Access-a-Ride Costs Exploding Because There Aren’t Enough Subway Elevators


Access-A-Ride, New York’s federally-mandated paratransit service, is already straining government budgets — and demand is only expected to grow. A new report from New York University argues that the city and the Metropolitan Transportation Authority need to do more to provide lower-cost options to the city’s growing elderly and disabled populations, by improving accessibility of buses, subways, taxis and for-hire vehicles.

“Right now, paratransit is in a state of flux in most U.S. cities,” said Sarah Kaufman of NYU’s Rudin Center for Transportation. “New York is not alone in needing to change its system, but we are the largest and the costliest by far.”

Access-A-Ride cost $85.2 million and carried 1.7 million rides in 2000, increasing to an estimated $506 million this year for more than 6.3 million trips. NYU projects the number of trips will skyrocket to 14.3 million by 2022. Although the MTA has been in charge of Access-A-Ride contracts since 1993, the city covers one-third of its ballooning operating costs.

Installing more elevators in subway stations could reduce the burden on Access-A-Ride. Today, only 112 of the city’s 491 subway stations, including the Staten Island Railway, are fully accessible. NYU’s report recommends that the MTA focus on stations in neighborhoods with growing senior populations and the highest projected demand for Access-A-Ride, including Lower Manhattan, the East Side, and Harlem.

Advocates for the disabled say the MTA hasn’t followed through on subway accessibility promises. “They said that they were interested in making the subways more accessible and that we would continue to talk and to meet,” said Susan M. Dooha, executive director of the Center for Independence of the Disabled, New York. “But subsequently, they dropped the topic altogether. They stopped communication. And so that effort went nowhere.”

The New York City Transit capital program includes $739.5 million for full accessibility, the authority said, including $563.3 million for 11 “key stations” that will be completed by 2020. It would cost approximately $9 billion to install more than 870 elevators at approximately 350 stations to make the system fully accessible, the MTA says.

Another potential Access-A-Ride fix: making better use of taxis and for-hire vehicles, which offer more flexible, on-demand service. Less than 20 percent of Access-A-Ride users are in wheelchairs, making even non-accessible for-hire vehicles an option for most paratransit users. “It is reasonable to call on these private services for the ambulatory disabled,” Kaufman said, “which would free up funds to improve traditional paratransit to a much higher standard.”

Agreements are in place to expand the number of accessible vehicles, including a plan to make half of all taxis wheelchair-accessible by 2020, but accessible for-hire vehicles remain few and far between.

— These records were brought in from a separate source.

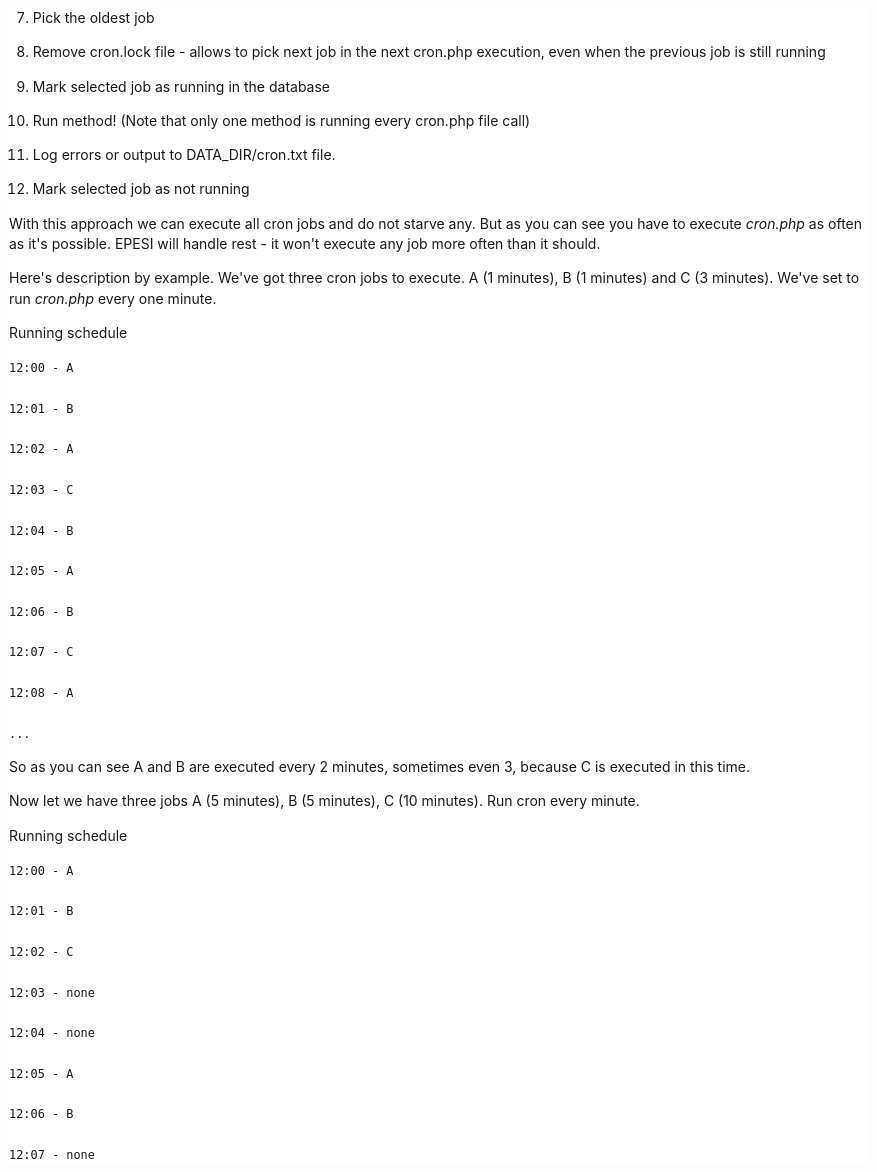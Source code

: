    7. Pick the oldest job
   
   8. Remove cron.lock file - allows to pick next job in the next cron.php execution, even when the previous job is still running
   
   9. Mark selected job as running in the database
   
   10. Run method! (Note that only one method is running every cron.php file call)
   
   11. Log errors or output to DATA_DIR/cron.txt file.
   
   12. Mark selected job as not running

With this approach we can execute all cron jobs and do not starve any. But as you can see you have to execute _cron.php_ as often as it's possible. EPESI will handle rest - it won't execute any job more often than it should.

Here's description by example. We've got three cron jobs to execute. A (1 minutes), B (1 minutes) and C (3 minutes). We've set to run _cron.php_ every one minute.

Running schedule

    12:00 - A
    
    12:01 - B

    12:02 - A

    12:03 - C

    12:04 - B

    12:05 - A

    12:06 - B

    12:07 - C

    12:08 - A

    ...

So as you can see A and B are executed every 2 minutes, sometimes even 3, because C is executed in this time.

Now let we have three jobs A (5 minutes), B (5 minutes), C (10 minutes). Run cron every minute.

Running schedule

    12:00 - A

    12:01 - B

    12:02 - C

    12:03 - none

    12:04 - none

    12:05 - A

    12:06 - B

    12:07 - none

One roadblock: ensuring that the cost of for-hire trips are reasonable, since the elderly and disabled often live on limited incomes.

In addition to Access-A-Ride’s high cost to taxpayers, it’s notoriously inefficient for users, who must make reservations one to two days in advance of a trip. An audit released in May by Comptroller Scott Stringer found that customers were being left stranded at a high rate, and contractors weren’t facing sufficient consequences.

There are some bright spots: An accessible taxi dispatch program in Manhattan has proven successful, Kaufman said, and the city is looking to expand it citywide early next year. Some Access-A-Ride trips have already been transferred to taxis or for-hire vehicles “as a cost-savings measure,” the Taxi and Limousine Commission said. The MTA also offers MetroCards to Access-A-Ride users to encourage them to use the bus or subway.

NYU recommends that the MTA look at hotspots for Access-A-Ride pick-ups, such as hospitals, which could benefit from shared rides and designated pick-up and drop-off locations. This data could also inform the MTA’s bus route planning.

This latest NYU brief follows a report on paratransit that researchers issued in September. Kaufman said she is already working on another report, due out next year, focused on Access-A-Ride demand at hospitals and healthcare facilities.

With the cost of Access-A-Ride only going up, advocates want the MTA to consider savings for Access-A-Ride when weighing the cost of accessibility improvements.

“We need to look at the system for transportation as a whole,” Dooha said.